Preferably, the preparation in step (1) comprises: firstly, preparing TCPPCOOMe by a first reaction, then, carrying out a second reaction on the TCPPCOOMe to prepare M-TCPPCOOMe, and then, carrying out a third reaction on the M-TCPPCOOMe to prepare M-TCPP.
An exemplary reaction equation for the preparation of M-TCPP in the present invention is shown below:
an exemplary synthesis reaction for M-PCN-224 is shown below:
preferably, the starting materials for the first reaction include methyl p-formylbenzoate, pyrrole and propionic acid.
The molar ratio of methyl p-formylbenzoate, pyrrole and propionic acid is preferably 1: 1-2: 10-30, and may be, for example, 1:1:10, 1:1.5:10, 1:2:10, 1:1:15, 1:1:20, 1:1:30, 1:2:15, 1:2:20 or 1:2:30, and is preferably 1: 1-1.5: 15-20. The invention optimizes the proportion and finally can prepare the M-PCN-224 catalyst with better performance.

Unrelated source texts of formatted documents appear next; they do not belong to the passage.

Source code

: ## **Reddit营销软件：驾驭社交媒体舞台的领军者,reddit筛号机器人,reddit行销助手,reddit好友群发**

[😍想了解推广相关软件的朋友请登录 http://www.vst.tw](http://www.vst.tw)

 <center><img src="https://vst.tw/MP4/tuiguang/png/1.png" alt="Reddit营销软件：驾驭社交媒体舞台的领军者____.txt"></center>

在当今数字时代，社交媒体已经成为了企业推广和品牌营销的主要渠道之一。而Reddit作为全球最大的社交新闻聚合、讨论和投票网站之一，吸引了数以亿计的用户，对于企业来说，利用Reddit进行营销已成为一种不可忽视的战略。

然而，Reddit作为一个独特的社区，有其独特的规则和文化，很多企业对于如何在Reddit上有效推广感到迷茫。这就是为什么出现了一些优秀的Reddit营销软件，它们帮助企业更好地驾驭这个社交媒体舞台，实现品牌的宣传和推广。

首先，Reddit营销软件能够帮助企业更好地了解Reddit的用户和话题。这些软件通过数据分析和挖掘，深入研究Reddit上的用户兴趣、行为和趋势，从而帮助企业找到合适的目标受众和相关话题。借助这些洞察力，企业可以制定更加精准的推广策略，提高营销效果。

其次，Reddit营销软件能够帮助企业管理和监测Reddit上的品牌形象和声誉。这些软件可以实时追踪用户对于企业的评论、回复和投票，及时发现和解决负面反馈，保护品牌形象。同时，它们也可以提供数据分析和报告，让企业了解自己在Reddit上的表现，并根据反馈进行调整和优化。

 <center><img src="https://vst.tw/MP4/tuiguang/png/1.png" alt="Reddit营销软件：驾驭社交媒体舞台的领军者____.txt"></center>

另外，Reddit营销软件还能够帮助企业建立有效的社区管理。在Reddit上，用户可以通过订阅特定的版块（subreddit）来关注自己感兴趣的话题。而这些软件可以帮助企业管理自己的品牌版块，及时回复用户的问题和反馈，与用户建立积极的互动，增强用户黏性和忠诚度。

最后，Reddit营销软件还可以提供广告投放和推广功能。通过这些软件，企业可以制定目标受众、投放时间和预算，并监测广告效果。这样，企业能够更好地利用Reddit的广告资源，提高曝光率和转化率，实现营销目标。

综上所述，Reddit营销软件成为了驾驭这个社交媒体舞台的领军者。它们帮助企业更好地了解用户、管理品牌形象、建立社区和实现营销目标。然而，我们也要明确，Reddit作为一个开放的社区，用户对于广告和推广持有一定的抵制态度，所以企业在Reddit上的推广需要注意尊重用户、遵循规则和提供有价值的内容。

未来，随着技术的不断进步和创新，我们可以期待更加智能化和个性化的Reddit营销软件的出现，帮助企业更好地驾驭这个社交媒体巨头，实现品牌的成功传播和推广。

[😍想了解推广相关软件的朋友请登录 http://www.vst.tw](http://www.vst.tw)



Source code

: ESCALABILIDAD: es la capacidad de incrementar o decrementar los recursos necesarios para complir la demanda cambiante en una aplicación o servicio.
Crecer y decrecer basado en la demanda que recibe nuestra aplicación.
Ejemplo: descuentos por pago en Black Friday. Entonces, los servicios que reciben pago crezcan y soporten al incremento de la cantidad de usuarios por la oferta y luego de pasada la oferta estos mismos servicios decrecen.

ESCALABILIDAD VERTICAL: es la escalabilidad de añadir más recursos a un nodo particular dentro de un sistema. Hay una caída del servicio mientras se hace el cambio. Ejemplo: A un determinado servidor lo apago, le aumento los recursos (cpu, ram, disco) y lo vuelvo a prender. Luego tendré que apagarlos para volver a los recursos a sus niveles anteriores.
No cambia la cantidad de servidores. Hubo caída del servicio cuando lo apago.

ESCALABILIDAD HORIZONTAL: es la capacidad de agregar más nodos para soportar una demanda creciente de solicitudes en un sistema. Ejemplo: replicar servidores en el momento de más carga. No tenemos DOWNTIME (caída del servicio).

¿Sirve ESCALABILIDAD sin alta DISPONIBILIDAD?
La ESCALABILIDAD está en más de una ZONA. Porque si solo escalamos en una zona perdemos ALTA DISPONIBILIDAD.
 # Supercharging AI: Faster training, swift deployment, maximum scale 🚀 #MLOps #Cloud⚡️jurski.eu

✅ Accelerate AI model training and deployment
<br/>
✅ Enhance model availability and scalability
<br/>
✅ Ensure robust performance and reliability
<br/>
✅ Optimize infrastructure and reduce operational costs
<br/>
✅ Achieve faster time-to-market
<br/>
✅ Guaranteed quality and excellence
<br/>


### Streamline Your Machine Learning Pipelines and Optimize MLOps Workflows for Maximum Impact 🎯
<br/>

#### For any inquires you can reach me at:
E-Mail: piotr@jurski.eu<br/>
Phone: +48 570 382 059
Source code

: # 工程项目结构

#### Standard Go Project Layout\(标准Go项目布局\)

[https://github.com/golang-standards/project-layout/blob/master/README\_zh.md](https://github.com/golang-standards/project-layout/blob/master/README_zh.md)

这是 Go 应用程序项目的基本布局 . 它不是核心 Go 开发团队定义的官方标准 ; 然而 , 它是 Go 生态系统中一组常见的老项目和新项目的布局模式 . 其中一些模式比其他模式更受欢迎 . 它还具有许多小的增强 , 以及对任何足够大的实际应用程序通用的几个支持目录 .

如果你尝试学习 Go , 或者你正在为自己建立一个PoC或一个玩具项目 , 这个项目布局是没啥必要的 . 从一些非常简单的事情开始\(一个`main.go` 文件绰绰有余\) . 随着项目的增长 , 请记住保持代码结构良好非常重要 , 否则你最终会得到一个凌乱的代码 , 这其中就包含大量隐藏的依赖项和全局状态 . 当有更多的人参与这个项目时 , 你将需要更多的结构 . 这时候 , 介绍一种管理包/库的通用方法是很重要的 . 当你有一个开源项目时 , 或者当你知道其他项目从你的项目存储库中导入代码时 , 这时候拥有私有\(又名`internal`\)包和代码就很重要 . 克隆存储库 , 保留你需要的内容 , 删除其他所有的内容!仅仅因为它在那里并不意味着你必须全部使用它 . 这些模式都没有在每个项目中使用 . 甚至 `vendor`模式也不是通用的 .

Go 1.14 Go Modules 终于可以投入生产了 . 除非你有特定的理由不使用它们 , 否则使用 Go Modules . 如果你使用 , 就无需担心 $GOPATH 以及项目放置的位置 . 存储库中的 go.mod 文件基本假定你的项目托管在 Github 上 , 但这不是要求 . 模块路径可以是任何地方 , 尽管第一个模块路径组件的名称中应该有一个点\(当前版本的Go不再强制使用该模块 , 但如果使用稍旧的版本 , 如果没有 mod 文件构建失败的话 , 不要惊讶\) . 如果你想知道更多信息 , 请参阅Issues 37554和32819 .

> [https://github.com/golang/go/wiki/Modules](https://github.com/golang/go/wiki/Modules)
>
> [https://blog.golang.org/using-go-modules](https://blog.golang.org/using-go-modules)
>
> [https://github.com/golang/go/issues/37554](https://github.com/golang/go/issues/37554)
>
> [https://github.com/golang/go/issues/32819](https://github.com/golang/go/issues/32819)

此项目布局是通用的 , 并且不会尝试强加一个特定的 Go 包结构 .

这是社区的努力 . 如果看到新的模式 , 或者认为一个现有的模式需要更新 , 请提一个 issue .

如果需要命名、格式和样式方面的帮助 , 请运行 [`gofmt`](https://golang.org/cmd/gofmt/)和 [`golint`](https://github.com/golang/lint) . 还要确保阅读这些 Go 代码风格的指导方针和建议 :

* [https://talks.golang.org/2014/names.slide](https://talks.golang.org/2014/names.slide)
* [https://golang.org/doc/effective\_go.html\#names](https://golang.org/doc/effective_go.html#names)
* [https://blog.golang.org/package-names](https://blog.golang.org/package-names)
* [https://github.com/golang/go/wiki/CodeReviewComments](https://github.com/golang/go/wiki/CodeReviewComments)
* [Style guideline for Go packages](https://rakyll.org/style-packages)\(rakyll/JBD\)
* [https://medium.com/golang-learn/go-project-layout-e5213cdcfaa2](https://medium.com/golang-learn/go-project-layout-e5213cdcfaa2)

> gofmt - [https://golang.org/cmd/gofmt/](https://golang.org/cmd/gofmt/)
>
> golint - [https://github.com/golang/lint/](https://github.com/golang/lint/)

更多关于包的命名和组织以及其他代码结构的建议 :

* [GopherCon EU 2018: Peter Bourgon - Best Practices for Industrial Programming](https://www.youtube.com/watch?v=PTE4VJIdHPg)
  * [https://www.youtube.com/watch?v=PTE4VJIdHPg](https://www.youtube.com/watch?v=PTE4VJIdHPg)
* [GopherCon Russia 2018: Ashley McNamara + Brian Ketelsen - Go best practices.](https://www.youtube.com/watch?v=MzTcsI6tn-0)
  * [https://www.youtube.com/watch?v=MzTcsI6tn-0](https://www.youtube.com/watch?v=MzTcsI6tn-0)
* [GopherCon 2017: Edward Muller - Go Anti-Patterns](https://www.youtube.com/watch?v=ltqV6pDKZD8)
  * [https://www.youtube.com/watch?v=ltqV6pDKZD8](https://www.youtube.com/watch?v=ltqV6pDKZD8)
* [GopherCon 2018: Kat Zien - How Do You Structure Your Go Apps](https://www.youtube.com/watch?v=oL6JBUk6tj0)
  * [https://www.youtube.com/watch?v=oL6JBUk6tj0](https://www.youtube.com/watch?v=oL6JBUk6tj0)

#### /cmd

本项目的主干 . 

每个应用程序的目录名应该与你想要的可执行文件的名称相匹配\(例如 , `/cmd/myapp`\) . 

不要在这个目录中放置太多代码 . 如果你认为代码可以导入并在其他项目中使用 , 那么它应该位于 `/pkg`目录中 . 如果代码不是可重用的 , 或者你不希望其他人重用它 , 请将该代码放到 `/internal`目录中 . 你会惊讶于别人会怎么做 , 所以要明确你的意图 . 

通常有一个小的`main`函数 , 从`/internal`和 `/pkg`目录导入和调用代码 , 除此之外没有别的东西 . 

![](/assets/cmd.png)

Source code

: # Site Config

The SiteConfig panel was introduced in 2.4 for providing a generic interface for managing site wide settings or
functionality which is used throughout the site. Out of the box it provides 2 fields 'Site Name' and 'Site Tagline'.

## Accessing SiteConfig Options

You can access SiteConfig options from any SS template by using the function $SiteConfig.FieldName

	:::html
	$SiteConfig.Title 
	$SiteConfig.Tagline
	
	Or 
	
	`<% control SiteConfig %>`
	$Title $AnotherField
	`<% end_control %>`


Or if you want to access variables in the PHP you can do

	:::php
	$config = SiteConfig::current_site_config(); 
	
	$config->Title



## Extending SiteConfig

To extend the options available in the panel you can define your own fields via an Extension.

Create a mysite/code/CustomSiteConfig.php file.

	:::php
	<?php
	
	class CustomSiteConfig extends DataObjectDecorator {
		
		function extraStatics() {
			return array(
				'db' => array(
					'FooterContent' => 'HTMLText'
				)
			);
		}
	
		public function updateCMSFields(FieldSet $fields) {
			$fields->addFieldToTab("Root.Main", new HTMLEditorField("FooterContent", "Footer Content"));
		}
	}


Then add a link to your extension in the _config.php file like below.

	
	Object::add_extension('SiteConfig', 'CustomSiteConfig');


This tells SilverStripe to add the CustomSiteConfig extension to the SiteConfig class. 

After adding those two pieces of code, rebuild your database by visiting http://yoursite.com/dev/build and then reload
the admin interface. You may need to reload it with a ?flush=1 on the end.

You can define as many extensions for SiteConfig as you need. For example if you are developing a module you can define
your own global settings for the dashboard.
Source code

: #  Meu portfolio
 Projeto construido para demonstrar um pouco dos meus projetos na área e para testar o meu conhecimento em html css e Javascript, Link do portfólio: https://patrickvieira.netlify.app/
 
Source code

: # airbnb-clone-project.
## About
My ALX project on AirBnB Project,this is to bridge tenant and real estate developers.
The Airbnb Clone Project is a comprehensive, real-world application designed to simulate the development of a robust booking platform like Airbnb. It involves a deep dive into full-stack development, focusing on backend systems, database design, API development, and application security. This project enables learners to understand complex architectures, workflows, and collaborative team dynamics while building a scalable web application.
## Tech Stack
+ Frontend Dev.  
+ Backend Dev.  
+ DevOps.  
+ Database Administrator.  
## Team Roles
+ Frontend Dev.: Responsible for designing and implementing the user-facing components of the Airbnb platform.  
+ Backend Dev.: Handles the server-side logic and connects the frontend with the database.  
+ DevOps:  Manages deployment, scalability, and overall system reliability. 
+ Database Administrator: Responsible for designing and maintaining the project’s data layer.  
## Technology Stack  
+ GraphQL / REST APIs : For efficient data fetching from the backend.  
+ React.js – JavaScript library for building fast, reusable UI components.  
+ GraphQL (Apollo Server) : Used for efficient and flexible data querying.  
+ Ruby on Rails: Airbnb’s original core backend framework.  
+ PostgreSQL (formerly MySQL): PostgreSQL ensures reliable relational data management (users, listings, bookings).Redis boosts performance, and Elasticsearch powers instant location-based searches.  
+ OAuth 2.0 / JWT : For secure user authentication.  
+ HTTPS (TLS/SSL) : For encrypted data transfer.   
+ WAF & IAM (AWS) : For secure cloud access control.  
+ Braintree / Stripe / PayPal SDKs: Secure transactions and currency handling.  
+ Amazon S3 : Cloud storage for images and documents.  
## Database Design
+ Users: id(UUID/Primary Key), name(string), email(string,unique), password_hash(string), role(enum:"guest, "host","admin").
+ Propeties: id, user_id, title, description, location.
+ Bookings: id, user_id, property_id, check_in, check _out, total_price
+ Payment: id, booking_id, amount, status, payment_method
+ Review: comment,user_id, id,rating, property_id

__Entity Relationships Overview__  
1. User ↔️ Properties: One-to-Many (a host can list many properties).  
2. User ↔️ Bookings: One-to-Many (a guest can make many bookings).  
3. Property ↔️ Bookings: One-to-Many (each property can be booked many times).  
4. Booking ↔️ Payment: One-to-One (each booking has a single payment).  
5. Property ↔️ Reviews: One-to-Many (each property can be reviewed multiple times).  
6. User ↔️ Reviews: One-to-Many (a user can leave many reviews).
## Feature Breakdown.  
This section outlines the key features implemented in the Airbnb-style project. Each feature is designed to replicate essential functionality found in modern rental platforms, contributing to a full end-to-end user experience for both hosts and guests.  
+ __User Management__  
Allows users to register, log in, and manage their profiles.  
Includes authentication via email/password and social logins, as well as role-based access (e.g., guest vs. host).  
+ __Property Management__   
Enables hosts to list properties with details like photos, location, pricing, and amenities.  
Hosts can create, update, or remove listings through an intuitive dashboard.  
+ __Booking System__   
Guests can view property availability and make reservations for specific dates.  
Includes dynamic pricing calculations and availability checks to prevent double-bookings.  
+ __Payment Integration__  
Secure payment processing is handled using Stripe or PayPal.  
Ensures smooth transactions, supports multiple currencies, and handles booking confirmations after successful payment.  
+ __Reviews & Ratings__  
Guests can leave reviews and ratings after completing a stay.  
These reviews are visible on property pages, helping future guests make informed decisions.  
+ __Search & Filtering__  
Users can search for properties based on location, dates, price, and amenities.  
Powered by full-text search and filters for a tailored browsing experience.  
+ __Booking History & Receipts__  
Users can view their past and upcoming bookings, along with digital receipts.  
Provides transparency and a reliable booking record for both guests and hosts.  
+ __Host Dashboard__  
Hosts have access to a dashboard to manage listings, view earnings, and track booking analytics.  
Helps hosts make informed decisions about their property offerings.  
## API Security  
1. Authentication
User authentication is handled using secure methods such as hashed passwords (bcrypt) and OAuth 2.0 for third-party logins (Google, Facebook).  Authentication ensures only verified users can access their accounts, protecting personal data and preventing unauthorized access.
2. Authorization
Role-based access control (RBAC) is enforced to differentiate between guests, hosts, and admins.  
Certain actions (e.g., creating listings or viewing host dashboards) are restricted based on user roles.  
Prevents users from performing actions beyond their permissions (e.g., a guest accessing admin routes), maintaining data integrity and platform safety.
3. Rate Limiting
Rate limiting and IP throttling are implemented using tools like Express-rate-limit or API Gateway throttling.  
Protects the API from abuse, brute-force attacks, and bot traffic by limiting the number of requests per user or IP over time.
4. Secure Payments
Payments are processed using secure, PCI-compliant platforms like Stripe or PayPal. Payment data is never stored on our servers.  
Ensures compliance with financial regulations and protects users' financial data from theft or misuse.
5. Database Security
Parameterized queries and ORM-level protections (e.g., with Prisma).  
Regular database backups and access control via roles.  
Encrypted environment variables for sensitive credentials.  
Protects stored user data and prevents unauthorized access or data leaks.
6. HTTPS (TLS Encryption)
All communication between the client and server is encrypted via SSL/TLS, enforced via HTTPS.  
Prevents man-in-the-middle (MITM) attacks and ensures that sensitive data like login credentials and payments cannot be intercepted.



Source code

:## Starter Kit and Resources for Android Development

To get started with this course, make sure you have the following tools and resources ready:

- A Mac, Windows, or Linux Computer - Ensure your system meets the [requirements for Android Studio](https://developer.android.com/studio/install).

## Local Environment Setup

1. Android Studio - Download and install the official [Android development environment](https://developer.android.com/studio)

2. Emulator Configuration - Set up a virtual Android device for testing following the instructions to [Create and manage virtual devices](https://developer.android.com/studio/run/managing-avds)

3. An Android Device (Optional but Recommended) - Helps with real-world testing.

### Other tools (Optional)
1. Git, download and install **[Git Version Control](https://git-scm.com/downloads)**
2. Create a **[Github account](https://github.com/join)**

Preferably, the temperature of the first reaction is 60 to 100 ℃, for example, 60 ℃, 65 ℃, 69 ℃, 74 ℃, 78 ℃, 83 ℃, 87 ℃, 92 ℃, 96 ℃ or 100 ℃, but not limited to the recited values, and other values not recited in the range are also applicable, preferably 75 to 85 ℃.
Preferably, the time of the first reaction is 6 to 12 hours, for example, 6 hours, 7 hours, 8 hours, 9 hours, 10 hours, 11 hours, 12 hours, etc., but is not limited to the recited values, and other values not recited in the range are also applicable, preferably 8 to 10 hours. In the present invention, the reaction time is more preferable, and a catalyst having better performance can be obtained.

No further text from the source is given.